MultinomialHMM(alpha=0.01, decode='viterbi')

In [13]:
X_test, y_test, lengths_test = read_data("eng.testb")

In [14]:
len(X_test)

46665

In [15]:
X_test_counts = count_vect.transform(X_test)

In [16]:
X_test_counts.shape

(46665, 20738)

In [17]:
y_pred = hmm_model.predict(X_test_counts)

In [18]:
len(y_pred)

46665

In [19]:
len(y_test)

46665

In [23]:
from sklearn.metrics import confusion_matrix, classification_report, f1_score
from collections import Counter
from itertools import chain
from sklearn.preprocessing import LabelBinarizer
def F1_classification_report(y_true, y_pred):
    """
    Classification report for a list of BIO-encoded sequences.
    It computes token-level metrics and discards "O" labels.

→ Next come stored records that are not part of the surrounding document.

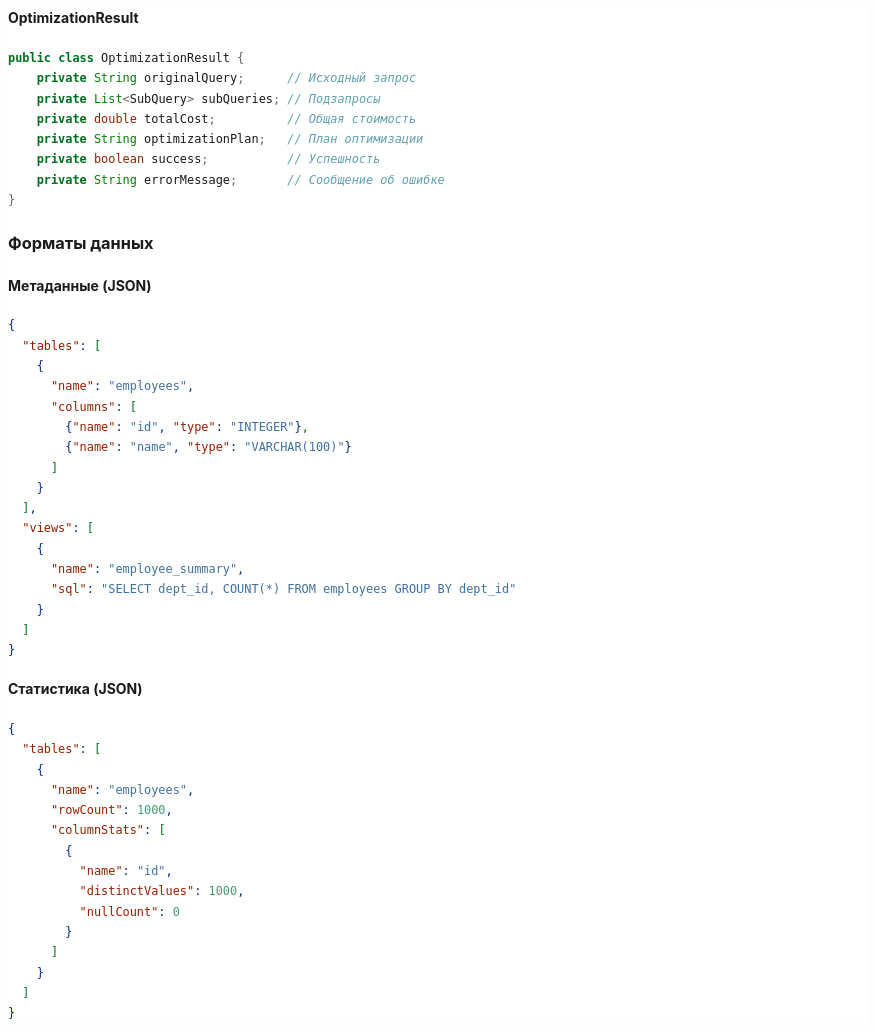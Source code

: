 #### OptimizationResult
```java
public class OptimizationResult {
    private String originalQuery;      // Исходный запрос
    private List<SubQuery> subQueries; // Подзапросы
    private double totalCost;          // Общая стоимость
    private String optimizationPlan;   // План оптимизации
    private boolean success;           // Успешность
    private String errorMessage;       // Сообщение об ошибке
}
```

### Форматы данных

#### Метаданные (JSON)
```json
{
  "tables": [
    {
      "name": "employees",
      "columns": [
        {"name": "id", "type": "INTEGER"},
        {"name": "name", "type": "VARCHAR(100)"}
      ]
    }
  ],
  "views": [
    {
      "name": "employee_summary",
      "sql": "SELECT dept_id, COUNT(*) FROM employees GROUP BY dept_id"
    }
  ]
}
```

#### Статистика (JSON)
```json
{
  "tables": [
    {
      "name": "employees",
      "rowCount": 1000,
      "columnStats": [
        {
          "name": "id",
          "distinctValues": 1000,
          "nullCount": 0
        }
      ]
    }
  ]
}
```
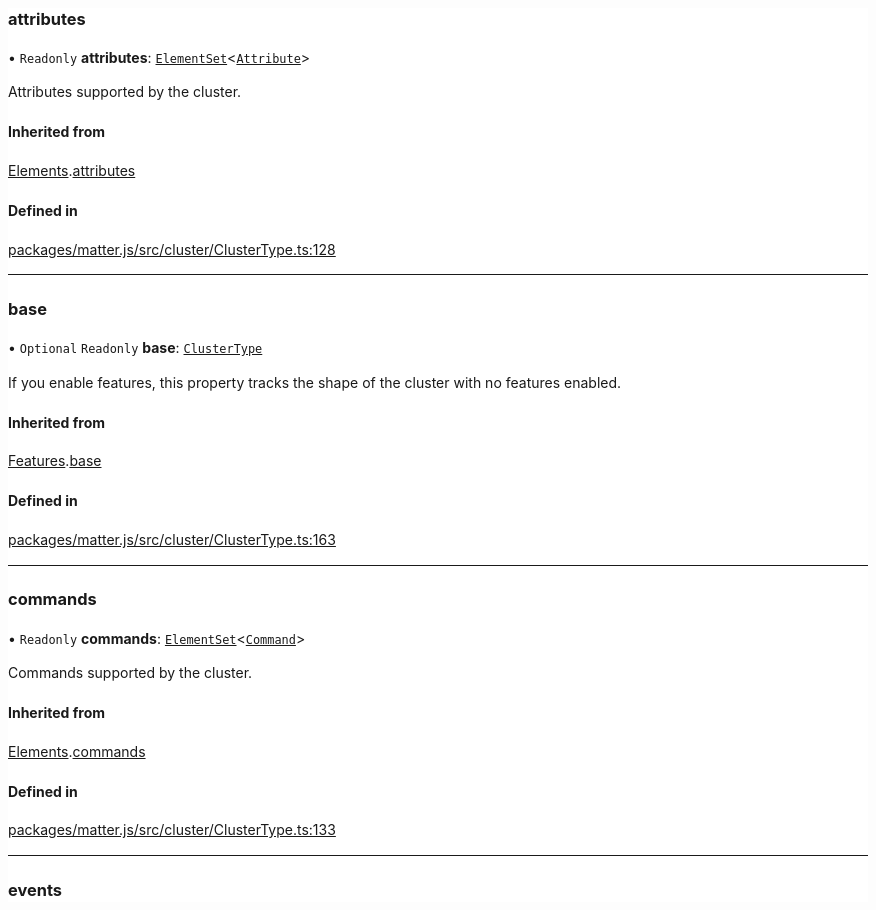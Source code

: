 ### attributes

• `Readonly` **attributes**: [`ElementSet`](../modules/cluster_export.ClusterType.md#elementset)\<[`Attribute`](../modules/cluster_export.ClusterType.md#attribute)\>

Attributes supported by the cluster.

#### Inherited from

[Elements](cluster_export.ClusterType.Elements.md).[attributes](cluster_export.ClusterType.Elements.md#attributes)

#### Defined in

[packages/matter.js/src/cluster/ClusterType.ts:128](https://github.com/project-chip/matter.js/blob/2d9f2165d2672864fda3496a6d0d5f93597f82c6/packages/matter.js/src/cluster/ClusterType.ts#L128)

___

### base

• `Optional` `Readonly` **base**: [`ClusterType`](cluster_export.ClusterType-1.md)

If you enable features, this property tracks the shape of the cluster with no features enabled.

#### Inherited from

[Features](cluster_export.ClusterType.Features.md).[base](cluster_export.ClusterType.Features.md#base)

#### Defined in

[packages/matter.js/src/cluster/ClusterType.ts:163](https://github.com/project-chip/matter.js/blob/2d9f2165d2672864fda3496a6d0d5f93597f82c6/packages/matter.js/src/cluster/ClusterType.ts#L163)

___

### commands

• `Readonly` **commands**: [`ElementSet`](../modules/cluster_export.ClusterType.md#elementset)\<[`Command`](../modules/cluster_export.ClusterType.md#command)\>

Commands supported by the cluster.

#### Inherited from

[Elements](cluster_export.ClusterType.Elements.md).[commands](cluster_export.ClusterType.Elements.md#commands)

#### Defined in

[packages/matter.js/src/cluster/ClusterType.ts:133](https://github.com/project-chip/matter.js/blob/2d9f2165d2672864fda3496a6d0d5f93597f82c6/packages/matter.js/src/cluster/ClusterType.ts#L133)

___

### events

    Note that it requires scikit-learn 0.15+ (or a version from github master)
    to calculate averages properly!
    """
    lb = LabelBinarizer()
    y_true_combined = lb.fit_transform(list(chain.from_iterable(y_true)))
    y_pred_combined = lb.transform(list(chain.from_iterable(y_pred)))

    tagset = set(lb.classes_) - {'O'}
    tagset = sorted(tagset, key=lambda tag: tag.split('-', 1)[::-1])
    class_indices = {cls: idx for idx, cls in enumerate(lb.classes_)}

    return f1_score(y_true, y_pred, labels = ['B-PER','I-PER','B-LOC','I-LOC','B-ORG','I-ORG','B-MISC','I-MISC'], average='weighted')

In [24]:
print(F1_classification_report(y_test, y_pred))

0.6181451002789499


#### Conclusion: Thus, we see that performing HMM classification on Conll dataset gives us the accuracy of 61.81%. The reason behind getting such low accuracy is that HMM does not use any features or postags for understanding the context, while classifying the sentences. Our next approach is to classify the same dataset using pycrfsuite which is conditional random field classification, and improve the accuracy.